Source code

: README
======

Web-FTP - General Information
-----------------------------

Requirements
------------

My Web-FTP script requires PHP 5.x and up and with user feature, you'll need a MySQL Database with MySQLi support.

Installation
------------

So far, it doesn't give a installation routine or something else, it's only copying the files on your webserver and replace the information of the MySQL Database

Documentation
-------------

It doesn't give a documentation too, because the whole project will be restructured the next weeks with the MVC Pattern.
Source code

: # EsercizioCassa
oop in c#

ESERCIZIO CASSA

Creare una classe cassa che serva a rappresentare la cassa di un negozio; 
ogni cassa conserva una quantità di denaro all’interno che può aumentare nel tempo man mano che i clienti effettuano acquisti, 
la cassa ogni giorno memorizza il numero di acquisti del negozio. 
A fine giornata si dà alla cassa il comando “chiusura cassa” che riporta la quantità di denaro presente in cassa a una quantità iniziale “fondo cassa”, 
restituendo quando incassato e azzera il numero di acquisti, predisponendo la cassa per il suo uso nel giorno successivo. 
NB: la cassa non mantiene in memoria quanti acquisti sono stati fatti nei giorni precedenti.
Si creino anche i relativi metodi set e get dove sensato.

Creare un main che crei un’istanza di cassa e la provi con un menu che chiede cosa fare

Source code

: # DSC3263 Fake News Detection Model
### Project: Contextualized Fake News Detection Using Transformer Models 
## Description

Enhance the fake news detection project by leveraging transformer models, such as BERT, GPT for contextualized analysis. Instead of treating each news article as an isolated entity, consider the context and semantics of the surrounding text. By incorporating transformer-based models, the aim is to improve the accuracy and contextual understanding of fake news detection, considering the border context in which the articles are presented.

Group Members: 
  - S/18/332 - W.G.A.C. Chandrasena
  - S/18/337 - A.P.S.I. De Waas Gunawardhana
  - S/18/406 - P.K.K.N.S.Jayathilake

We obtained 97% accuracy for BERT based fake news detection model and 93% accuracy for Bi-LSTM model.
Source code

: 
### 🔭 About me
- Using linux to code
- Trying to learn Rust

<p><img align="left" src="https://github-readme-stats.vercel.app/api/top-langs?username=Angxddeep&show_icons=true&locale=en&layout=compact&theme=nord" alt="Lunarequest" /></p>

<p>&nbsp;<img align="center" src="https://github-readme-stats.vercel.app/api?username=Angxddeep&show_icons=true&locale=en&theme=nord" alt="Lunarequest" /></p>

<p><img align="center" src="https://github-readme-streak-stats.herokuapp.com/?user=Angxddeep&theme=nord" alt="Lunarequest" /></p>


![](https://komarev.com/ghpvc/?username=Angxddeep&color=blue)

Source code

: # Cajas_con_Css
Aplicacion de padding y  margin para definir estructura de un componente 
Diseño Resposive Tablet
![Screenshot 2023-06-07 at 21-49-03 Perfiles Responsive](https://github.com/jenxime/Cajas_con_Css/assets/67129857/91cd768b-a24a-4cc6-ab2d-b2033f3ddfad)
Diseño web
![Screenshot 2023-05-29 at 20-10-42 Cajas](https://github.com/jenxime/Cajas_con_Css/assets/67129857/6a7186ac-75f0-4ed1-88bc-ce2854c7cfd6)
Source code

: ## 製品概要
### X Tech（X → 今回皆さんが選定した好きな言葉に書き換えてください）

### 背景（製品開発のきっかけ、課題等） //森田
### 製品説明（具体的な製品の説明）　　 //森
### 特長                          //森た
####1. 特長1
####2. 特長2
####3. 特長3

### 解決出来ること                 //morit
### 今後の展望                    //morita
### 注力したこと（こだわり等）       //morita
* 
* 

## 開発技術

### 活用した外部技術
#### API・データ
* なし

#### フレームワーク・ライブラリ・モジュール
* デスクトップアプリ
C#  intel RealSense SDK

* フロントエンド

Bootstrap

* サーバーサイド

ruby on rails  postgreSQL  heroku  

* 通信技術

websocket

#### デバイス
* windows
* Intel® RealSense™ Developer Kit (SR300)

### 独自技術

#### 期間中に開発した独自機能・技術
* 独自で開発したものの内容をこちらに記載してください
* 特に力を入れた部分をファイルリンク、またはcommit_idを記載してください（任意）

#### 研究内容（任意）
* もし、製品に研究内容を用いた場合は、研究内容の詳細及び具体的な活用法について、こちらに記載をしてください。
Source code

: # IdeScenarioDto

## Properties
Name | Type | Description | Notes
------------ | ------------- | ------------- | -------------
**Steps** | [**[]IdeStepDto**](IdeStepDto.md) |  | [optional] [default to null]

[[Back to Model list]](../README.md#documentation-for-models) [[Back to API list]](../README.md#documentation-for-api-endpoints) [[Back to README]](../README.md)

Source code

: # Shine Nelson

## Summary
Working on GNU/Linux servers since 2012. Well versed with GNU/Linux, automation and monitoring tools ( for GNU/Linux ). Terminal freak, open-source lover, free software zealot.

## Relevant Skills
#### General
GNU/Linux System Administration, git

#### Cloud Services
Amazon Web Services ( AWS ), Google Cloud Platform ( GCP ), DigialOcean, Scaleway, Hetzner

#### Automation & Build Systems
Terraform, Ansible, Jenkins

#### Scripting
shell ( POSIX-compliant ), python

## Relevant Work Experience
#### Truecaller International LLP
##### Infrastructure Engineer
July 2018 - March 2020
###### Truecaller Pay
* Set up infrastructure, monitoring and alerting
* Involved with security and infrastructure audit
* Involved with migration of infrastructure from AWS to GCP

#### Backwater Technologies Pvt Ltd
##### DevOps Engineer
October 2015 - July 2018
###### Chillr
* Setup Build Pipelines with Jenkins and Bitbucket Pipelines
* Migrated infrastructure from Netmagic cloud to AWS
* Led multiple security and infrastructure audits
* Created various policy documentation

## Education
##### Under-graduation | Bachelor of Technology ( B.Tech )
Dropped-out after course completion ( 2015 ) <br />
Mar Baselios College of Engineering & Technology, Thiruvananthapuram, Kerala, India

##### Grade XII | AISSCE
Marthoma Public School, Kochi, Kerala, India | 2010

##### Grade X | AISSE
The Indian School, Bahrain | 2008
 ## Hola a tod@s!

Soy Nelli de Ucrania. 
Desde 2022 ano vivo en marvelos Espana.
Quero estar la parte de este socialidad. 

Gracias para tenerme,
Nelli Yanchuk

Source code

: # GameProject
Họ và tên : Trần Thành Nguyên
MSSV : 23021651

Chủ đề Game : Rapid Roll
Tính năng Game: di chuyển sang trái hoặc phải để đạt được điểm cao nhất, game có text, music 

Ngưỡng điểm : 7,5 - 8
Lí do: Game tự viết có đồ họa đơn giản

——

◆ **WHAT YOU ARE ASKED TO DO**
Only one stretch is wanted, so please give again exactly the lines from the start of the data through the line containing "restituendo quando incassato", both ends included.

◆ **RESPONSE BELOW**
Source code

: README
======

Web-FTP - General Information
-----------------------------

Requirements
------------

My Web-FTP script requires PHP 5.x and up and with user feature, you'll need a MySQL Database with MySQLi support.

Installation
------------

So far, it doesn't give a installation routine or something else, it's only copying the files on your webserver and replace the information of the MySQL Database

Documentation
-------------

It doesn't give a documentation too, because the whole project will be restructured the next weeks with the MVC Pattern.
Source code

: # EsercizioCassa
oop in c#

ESERCIZIO CASSA

Creare una classe cassa che serva a rappresentare la cassa di un negozio; 
ogni cassa conserva una quantità di denaro all’interno che può aumentare nel tempo man mano che i clienti effettuano acquisti, 
la cassa ogni giorno memorizza il numero di acquisti del negozio. 
A fine giornata si dà alla cassa il comando “chiusura cassa” che riporta la quantità di denaro presente in cassa a una quantità iniziale “fondo cassa”, 
restituendo quando incassato e azzera il numero di acquisti, predisponendo la cassa per il suo uso nel giorno successivo. 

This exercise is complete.